Les campements qui abritent des personnes en situation d’itinérance sont de plus en plus nombreux et visibles à Montréal. L’un des plus connus, situé sur la rue Notre-Dame Est, dans l’arrondissement de Mercier–Hochelaga-Maisonneuve, illustre de manière saisissante l’ampleur croissante de la crise de l’itinérance qui sévit à l’échelle de la province.
Le 5 juin dernier, les personnes habitant ce campement ont reçu un avis d’éviction leur enjoignant de quitter les lieux au plus tard le 10 juin, sans qu’aucune solution de relogement ne leur soit proposée. Ce sont 30 personnes marginalisées et vulnérables — dont plusieurs vivent avec des troubles de santé mentale ou de consommation — qui ont ainsi été sommées de quitter les lieux dans un délai de 5 jours, sous peine de voir leurs effets personnels jetés sans autre préavis.
Face à cette situation, la Clinique juridique itinérante a rapidement déposé une requête d’urgence visant à suspendre le démantèlement du campement, qui a été accordée par la Cour supérieure le 18 juin. Cette décision du juge Babak Barin s’inscrit dans une tendance que l’on constate de plus en plus dans la jurisprudence hors Québec : lorsqu’il n’existe pas de solutions de rechange adéquates permettant le relogement, les évictions des campements doivent être suspendues afin de protéger les personnes qui y vivent. Et à Montréal, les ressources d’hébergement d’urgence œuvrent, rappelons-le, au maximum de leur capacité tout au long de l’année.

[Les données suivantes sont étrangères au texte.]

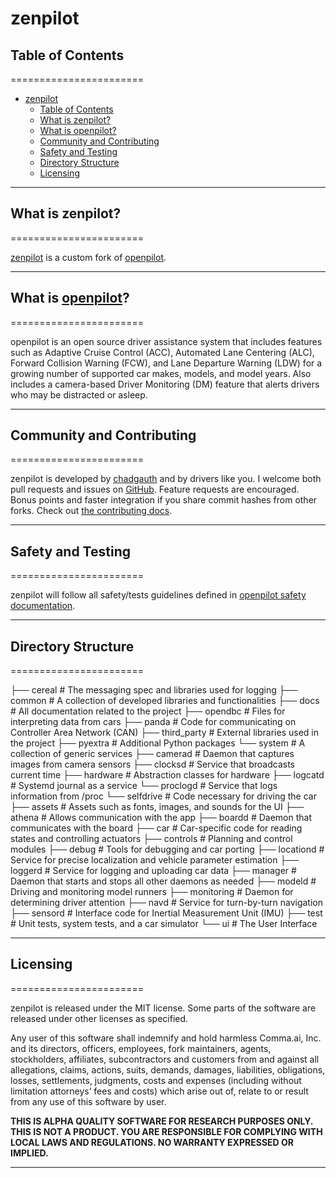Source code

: # zenpilot

## Table of Contents

=======================

- [zenpilot](#zenpilot)
  - [Table of Contents](#table-of-contents)
  - [What is zenpilot?](#what-is-zenpilot)
  - [What is openpilot?](#what-is-openpilot)
  - [Community and Contributing](#community-and-contributing)
  - [Safety and Testing](#safety-and-testing)
  - [Directory Structure](#directory-structure)
  - [Licensing](#licensing)

---

## What is zenpilot?

=======================

[zenpilot](https://github.com/chadgauth/zenpilot) is a custom fork of [openpilot](https://github.com/commaai/openpilot).

---

## What is [openpilot](https://github.com/commaai/openpilot)?

=======================

openpilot is an open source driver assistance system that includes features such as Adaptive Cruise Control (ACC), Automated Lane Centering (ALC), Forward Collision Warning (FCW), and Lane Departure Warning (LDW) for a growing number of supported car makes, models, and model years. Also includes a camera-based Driver Monitoring (DM) feature that alerts drivers who may be distracted or asleep.

---

## Community and Contributing

=======================

zenpilot is developed by [chadgauth](https://github.com/chadgauth) and by drivers like you. I welcome both pull requests and issues on [GitHub](http://github.com/chadgauth/zenpilot). Feature requests are encouraged. Bonus points and faster integration if you share commit hashes from other forks. Check out [the contributing docs](docs/CONTRIBUTING.md).

---

## Safety and Testing

=======================

zenpilot will follow all safety/tests guidelines defined in [openpilot safety documentation](https://github.com/commaai/openpilot/docs/SAFETY.md).

---

## Directory Structure

=======================

├── cereal              # The messaging spec and libraries used for logging
├── common              # A collection of developed libraries and functionalities
├── docs                # All documentation related to the project
├── opendbc             # Files for interpreting data from cars
├── panda               # Code for communicating on Controller Area Network (CAN)
├── third_party         # External libraries used in the project
├── pyextra             # Additional Python packages
└── system              # A collection of generic services
    ├── camerad         # Daemon that captures images from camera sensors
    ├── clocksd         # Service that broadcasts current time
    ├── hardware        # Abstraction classes for hardware
    ├── logcatd         # Systemd journal as a service
    └── proclogd        # Service that logs information from /proc
└── selfdrive           # Code necessary for driving the car
    ├── assets          # Assets such as fonts, images, and sounds for the UI
    ├── athena          # Allows communication with the app
    ├── boardd          # Daemon that communicates with the board
    ├── car             # Car-specific code for reading states and controlling actuators
    ├── controls        # Planning and control modules
    ├── debug           # Tools for debugging and car porting
    ├── locationd       # Service for precise localization and vehicle parameter estimation
    ├── loggerd         # Service for logging and uploading car data
    ├── manager         # Daemon that starts and stops all other daemons as needed
    ├── modeld          # Driving and monitoring model runners
    ├── monitoring      # Daemon for determining driver attention
    ├── navd            # Service for turn-by-turn navigation
    ├── sensord         # Interface code for Inertial Measurement Unit (IMU)
    ├── test            # Unit tests, system tests, and a car simulator
    └── ui              # The User Interface

---

## Licensing

=======================

zenpilot is released under the MIT license. Some parts of the software are released under other licenses as specified.

Any user of this software shall indemnify and hold harmless Comma.ai, Inc. and its directors, officers, employees, fork maintainers, agents, stockholders, affiliates, subcontractors and customers from and against all allegations, claims, actions, suits, demands, damages, liabilities, obligations, losses, settlements, judgments, costs and expenses (including without limitation attorneys’ fees and costs) which arise out of, relate to or result from any use of this software by user.

**THIS IS ALPHA QUALITY SOFTWARE FOR RESEARCH PURPOSES ONLY. THIS IS NOT A PRODUCT.
YOU ARE RESPONSIBLE FOR COMPLYING WITH LOCAL LAWS AND REGULATIONS.
NO WARRANTY EXPRESSED OR IMPLIED.**

---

Ainsi, le tribunal imposait au ministère des Transports et de la Mobilité durable du Québec l’obligation de cesser les démarches de démantèlement pour une période de 10 jours. L’injonction provisoire est renouvelable pour des périodes additionnelles de 10 jours, à la discrétion de la cour.
Contrairement à ce qui s’est produit lors de plus de 400 évictions de campements qui ont eu lieu dans la Ville de Montréal en 2024, ce sursis temporaire offre un répit à la communauté vivant aux abords de la rue Notre-Dame Est. Les organismes communautaires qui œuvrent dans le secteur de l’itinérance réitèrent que le démantèlement de campements, en l’absence de solutions concrètes, ne fait que déplacer le problème. Il compromet également les liens de confiance établis entre les intervenant·e·s et les personnes en situation d’itinérance. Or, ces liens sont essentiels pour amorcer un processus de réaffiliation sociale.
Que faire, alors ? Montréal doit s’inspirer des meilleures pratiques et moderniser son approche, en établissant, par exemple, des protocoles d’intervention clairs et efficaces. Un rapport publié en janvier dernier par un comité d’experts (dont j’étais membre) créé par la Ville de Montréal et présidé par son ancien commissaire à l’itinérance recommandait d’ailleurs l’adoption d’un tel cadre réglementaire unifié à l’échelle de tous les arrondissements. Sa raison d’être serait d’encadrer, de manière temporaire et tolérante, la présence de campements, tout en assurant le déploiement des services essentiels directement sur place. L’objectif : améliorer les conditions de vie des personnes qui y résident et favoriser leur accompagnement vers des solutions durables de relogement. Le rapport présente 15 pistes d’action concrètes qui font l’objet d’un large consensus, et appelle à un leadership partagé entre les autorités municipales et les CIUSSS.
Il faut entre autres créer une équipe d’intervention multifonctionnelle en espace public (E-MEP) qui pourra établir des liens avec les résident·e·s des campements. Elle pourra évaluer leurs besoins et préparer, en collaboration avec les personnes visées, un plan de sortie, tout en assurant que leurs besoins immédiats d’hygiène et de santé sont assouvis.
Le jugement du 18 juin dernier envoie un message clair : les campements ne devraient pas être démantelés sans offre alternative, et l’itinérance doit être abordée avec humanité, rigueur et vision. Il revient désormais aux gouvernements, aux institutions publiques et aux acteurs et actrices communautaires de transformer ce moment en levier de changement. Ensemble, nous devons bâtir des réponses durables, inclusives et respectueuses des droits fondamentaux, afin que chaque personne puisse retrouver un ancrage, une dignité et une place dans la communauté.